**What you need to do:** Copy exactly the stretch of data below from the line with "condemnation, fostering resilience." through the line with "aspects of the Divine.", including both of those lines.

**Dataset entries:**

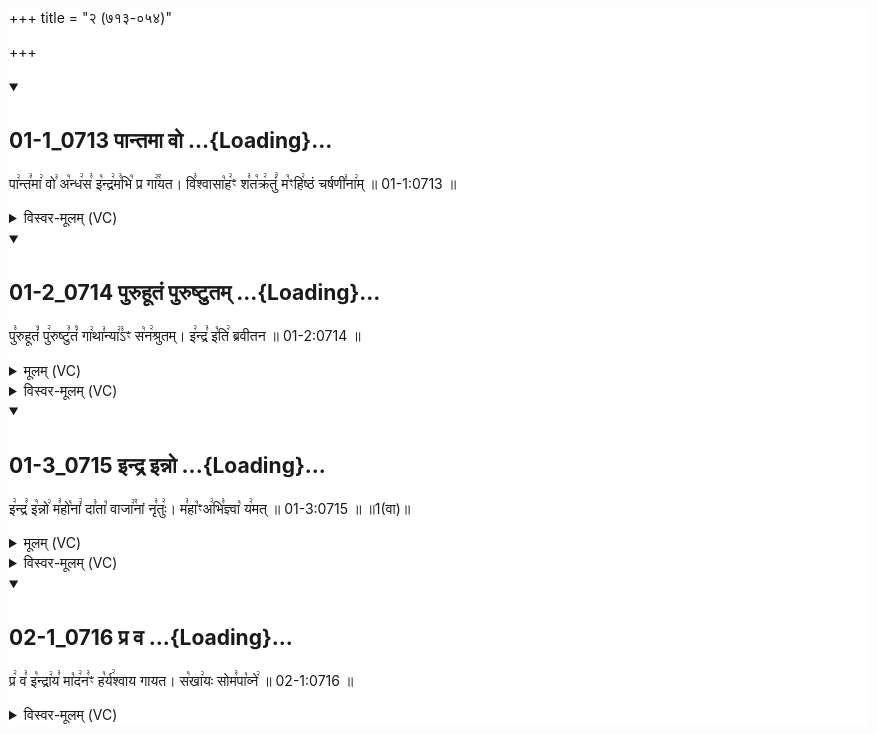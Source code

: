 +++
title = "२ (७१३-०५४)"

+++

<div class="js_include" includetitle="true" newlevelforh1="2" unfilled url="/vedAH_sAma/kauthumam/saMhitA/mUlam/4_uttarArchikaH/1/2/01-1_0713_pAntamA_vo.md">
<details open><summary><h2>01-1_0713 पान्तमा वो ...{Loading}...</h2></summary>

पा꣢न्त꣣मा꣢ वो꣣ अ꣡न्ध꣢स꣣ इ꣡न्द्र꣢म꣣भि꣡ प्र गा꣢꣯यत। वि꣣श्वासा꣡ह꣢ꣳ श꣣त꣡क्र꣢तुं꣣ म꣡ꣳहि꣢ष्ठं चर्षणी꣣ना꣢म् ॥ 01-1:0713 ॥

<details><summary>विस्वर-मूलम् (VC)</summary>

पान्तमा वो अन्धस इन्द्रमभि प्र गायत । विश्वासाहꣳ शतक्रतुं मꣳहिष्ठं चर्षणीनाम् ॥७१३॥
</details>
</details>
</div>
<div class="js_include" includetitle="true" newlevelforh1="2" unfilled url="/vedAH_sAma/kauthumam/saMhitA/mUlam/4_uttarArchikaH/1/2/01-2_0714_puruhUtaM_puruShTutam.md">
<details open><summary><h2>01-2_0714 पुरुहूतं पुरुष्टुतम् ...{Loading}...</h2></summary>

पु꣣रुहूतं꣡ पु꣢रुष्टु꣣तं꣡ गा꣢था꣣न्या꣢꣣ऽꣳ स꣡न꣢श्रुतम्। इ꣢न्द्र꣣ इ꣡ति꣢ ब्रवीतन ॥ 01-2:0714 ॥

<details><summary>मूलम् (VC)</summary>

पु꣣रुहूतं꣡ पु꣢रुष्टु꣣तं꣡ गा꣢था꣣न्या꣡३꣱ꣳस꣡न꣢श्रुतम् । इ꣢न्द्र꣣ इ꣡ति꣢ ब्रवीतन ॥७१४॥
</details>
<details><summary>विस्वर-मूलम् (VC)</summary>

पुरुहूतं पुरुष्टुतं गाथान्या३ꣳसनश्रुतम् । इन्द्र इति ब्रवीतन ॥७१४॥
</details>
</details>
</div>
<div class="js_include" includetitle="true" newlevelforh1="2" unfilled url="/vedAH_sAma/kauthumam/saMhitA/mUlam/4_uttarArchikaH/1/2/01-3_0715_indra_inno.md">
<details open><summary><h2>01-3_0715 इन्द्र इन्नो ...{Loading}...</h2></summary>

इ꣢न्द्र꣣ इ꣡न्नो꣢ म꣣हो꣡नां꣢ दा꣣ता꣡ वाजा꣢꣯नां नृ꣣तुः꣢। म꣣हा꣡ꣳअ꣢भि꣣ज्ञ्वा꣡ य꣢मत् ॥ 01-3:0715 ॥ ॥1(वा)॥

<details><summary>मूलम् (VC)</summary>

इ꣢न्द्र꣣ इ꣡न्नो꣢ म꣣हो꣡नां꣢ दा꣣ता꣡ वाजा꣢꣯नां नृ꣣तुः꣢ । म꣣हा꣡ꣳ अ꣢भि꣣ज्ञ्वा꣡ य꣢मत् ॥७१५॥
</details>
<details><summary>विस्वर-मूलम् (VC)</summary>

इन्द्र इन्नो महोनां दाता वाजानां नृतुः । महाꣳ अभिज्ञ्वा यमत् ॥७१५॥
</details>
</details>
</div>
<div class="js_include" includetitle="true" newlevelforh1="2" unfilled url="/vedAH_sAma/kauthumam/saMhitA/mUlam/4_uttarArchikaH/1/2/02-1_0716_pra_va.md">
<details open><summary><h2>02-1_0716 प्र व ...{Loading}...</h2></summary>

प्र꣢ व꣣ इ꣡न्द्रा꣢य꣣ मा꣡द꣢न꣣ꣳ ह꣡र्य꣢श्वाय गायत। स꣡खा꣢यः सोम꣣पा꣡व्ने꣢ ॥ 02-1:0716 ॥

<details><summary>विस्वर-मूलम् (VC)</summary>
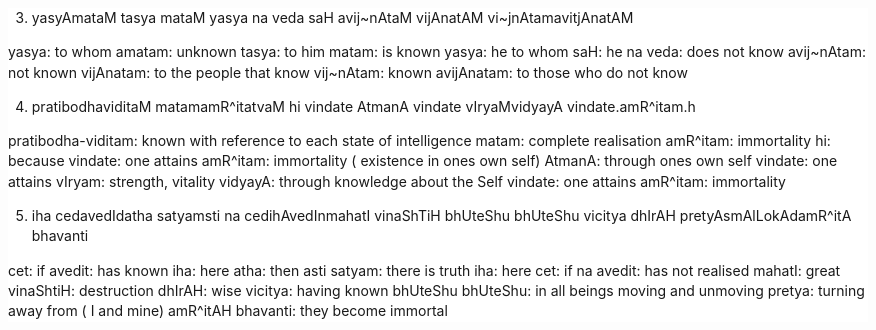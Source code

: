 
3. yasyAmataM tasya mataM yasya na veda saH
    avij~nAtaM vijAnatAM vi~jnAtamavitjAnatAM

yasya: to whom
amatam: unknown
tasya: to him
matam: is known
yasya: he to whom
saH: he
na veda: does not know
avij~nAtam: not known
vijAnatam: to the people that know
vij~nAtam: known
avijAnatam: to those who do not know



4. pratibodhaviditaM matamamR^itatvaM hi vindate
    AtmanA vindate vIryaMvidyayA vindate.amR^itam.h

pratibodha-viditam: known with reference to each state
of intelligence
matam: complete realisation
amR^itam: immortality
hi: because
vindate: one attains
amR^itam: immortality ( existence in ones own self)
AtmanA: through ones own self
vindate: one attains
vIryam: strength, vitality
vidyayA: through knowledge about the Self
vindate: one attains
amR^itam: immortality



5. iha cedavedIdatha satyamsti na cedihAvedInmahatI
vinaShTiH
    bhUteShu bhUteShu vicitya dhIrAH
pretyAsmAlLokAdamR^itA bhavanti

cet: if
avedit: has known
iha: here
atha: then
asti satyam: there is truth
iha: here
cet: if
na avedit: has not realised
mahatI: great
vinaShtiH: destruction
dhIrAH: wise
vicitya: having known
bhUteShu bhUteShu: in all beings moving and unmoving
pretya: turning away from ( I and mine)
amR^itAH bhavanti: they become immortal
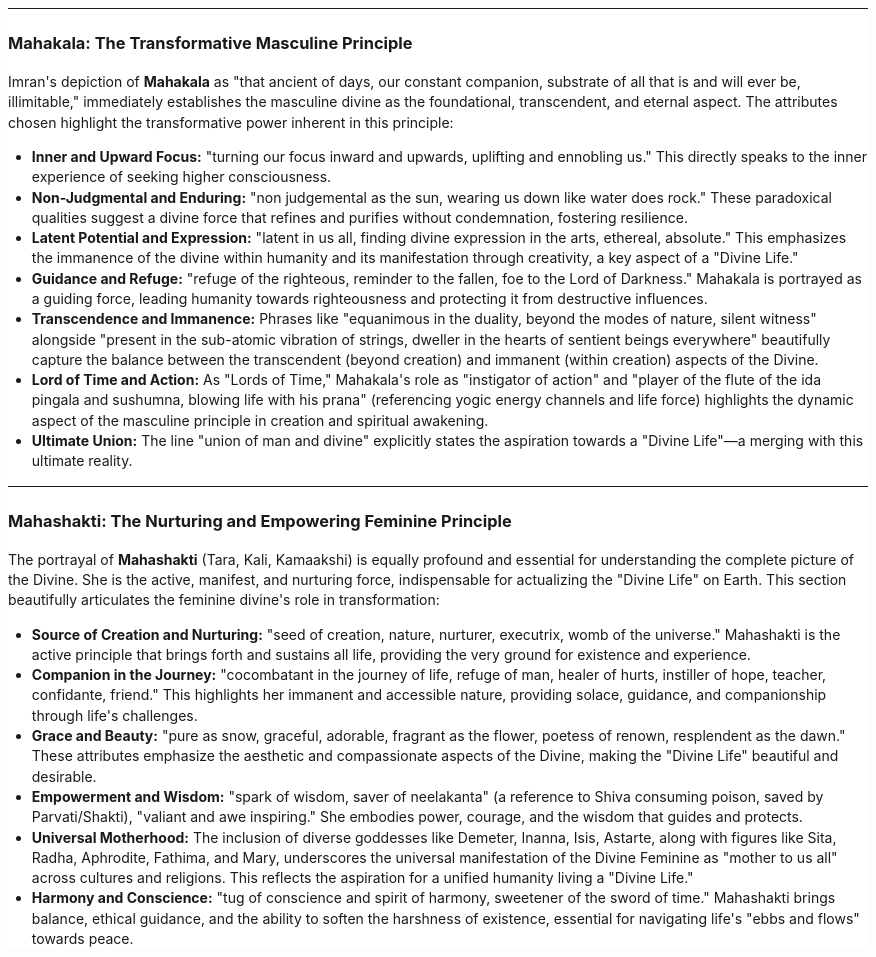 * * *

### **Mahakala: The Transformative Masculine Principle**

Imran's depiction of **Mahakala** as "that ancient of days, our constant companion, substrate of all that is and will ever be, illimitable," immediately establishes the masculine divine as the foundational, transcendent, and eternal aspect. The attributes chosen highlight the transformative power inherent in this principle:

*   **Inner and Upward Focus:** "turning our focus inward and upwards, uplifting and ennobling us." This directly speaks to the inner experience of seeking higher consciousness.
*   **Non-Judgmental and Enduring:** "non judgemental as the sun, wearing us down like water does rock." These paradoxical qualities suggest a divine force that refines and purifies without condemnation, fostering resilience.
*   **Latent Potential and Expression:** "latent in us all, finding divine expression in the arts, ethereal, absolute." This emphasizes the immanence of the divine within humanity and its manifestation through creativity, a key aspect of a "Divine Life."
*   **Guidance and Refuge:** "refuge of the righteous, reminder to the fallen, foe to the Lord of Darkness." Mahakala is portrayed as a guiding force, leading humanity towards righteousness and protecting it from destructive influences.
*   **Transcendence and Immanence:** Phrases like "equanimous in the duality, beyond the modes of nature, silent witness" alongside "present in the sub-atomic vibration of strings, dweller in the hearts of sentient beings everywhere" beautifully capture the balance between the transcendent (beyond creation) and immanent (within creation) aspects of the Divine.
*   **Lord of Time and Action:** As "Lords of Time," Mahakala's role as "instigator of action" and "player of the flute of the ida pingala and sushumna, blowing life with his prana" (referencing yogic energy channels and life force) highlights the dynamic aspect of the masculine principle in creation and spiritual awakening.
*   **Ultimate Union:** The line "union of man and divine" explicitly states the aspiration towards a "Divine Life"—a merging with this ultimate reality.

* * *

### **Mahashakti: The Nurturing and Empowering Feminine Principle**

The portrayal of **Mahashakti** (Tara, Kali, Kamaakshi) is equally profound and essential for understanding the complete picture of the Divine. She is the active, manifest, and nurturing force, indispensable for actualizing the "Divine Life" on Earth. This section beautifully articulates the feminine divine's role in transformation:

*   **Source of Creation and Nurturing:** "seed of creation, nature, nurturer, executrix, womb of the universe." Mahashakti is the active principle that brings forth and sustains all life, providing the very ground for existence and experience.
*   **Companion in the Journey:** "cocombatant in the journey of life, refuge of man, healer of hurts, instiller of hope, teacher, confidante, friend." This highlights her immanent and accessible nature, providing solace, guidance, and companionship through life's challenges.
*   **Grace and Beauty:** "pure as snow, graceful, adorable, fragrant as the flower, poetess of renown, resplendent as the dawn." These attributes emphasize the aesthetic and compassionate aspects of the Divine, making the "Divine Life" beautiful and desirable.
*   **Empowerment and Wisdom:** "spark of wisdom, saver of neelakanta" (a reference to Shiva consuming poison, saved by Parvati/Shakti), "valiant and awe inspiring." She embodies power, courage, and the wisdom that guides and protects.
*   **Universal Motherhood:** The inclusion of diverse goddesses like Demeter, Inanna, Isis, Astarte, along with figures like Sita, Radha, Aphrodite, Fathima, and Mary, underscores the universal manifestation of the Divine Feminine as "mother to us all" across cultures and religions. This reflects the aspiration for a unified humanity living a "Divine Life."
*   **Harmony and Conscience:** "tug of conscience and spirit of harmony, sweetener of the sword of time." Mahashakti brings balance, ethical guidance, and the ability to soften the harshness of existence, essential for navigating life's "ebbs and flows" towards peace.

**Expected output:**
*   **Non-Judgmental and Enduring:** "non judgemental as the sun, wearing us down like water does rock." These paradoxical qualities suggest a divine force that refines and purifies without condemnation, fostering resilience.
*   **Latent Potential and Expression:** "latent in us all, finding divine expression in the arts, ethereal, absolute." This emphasizes the immanence of the divine within humanity and its manifestation through creativity, a key aspect of a "Divine Life."
*   **Guidance and Refuge:** "refuge of the righteous, reminder to the fallen, foe to the Lord of Darkness." Mahakala is portrayed as a guiding force, leading humanity towards righteousness and protecting it from destructive influences.
*   **Transcendence and Immanence:** Phrases like "equanimous in the duality, beyond the modes of nature, silent witness" alongside "present in the sub-atomic vibration of strings, dweller in the hearts of sentient beings everywhere" beautifully capture the balance between the transcendent (beyond creation) and immanent (within creation) aspects of the Divine.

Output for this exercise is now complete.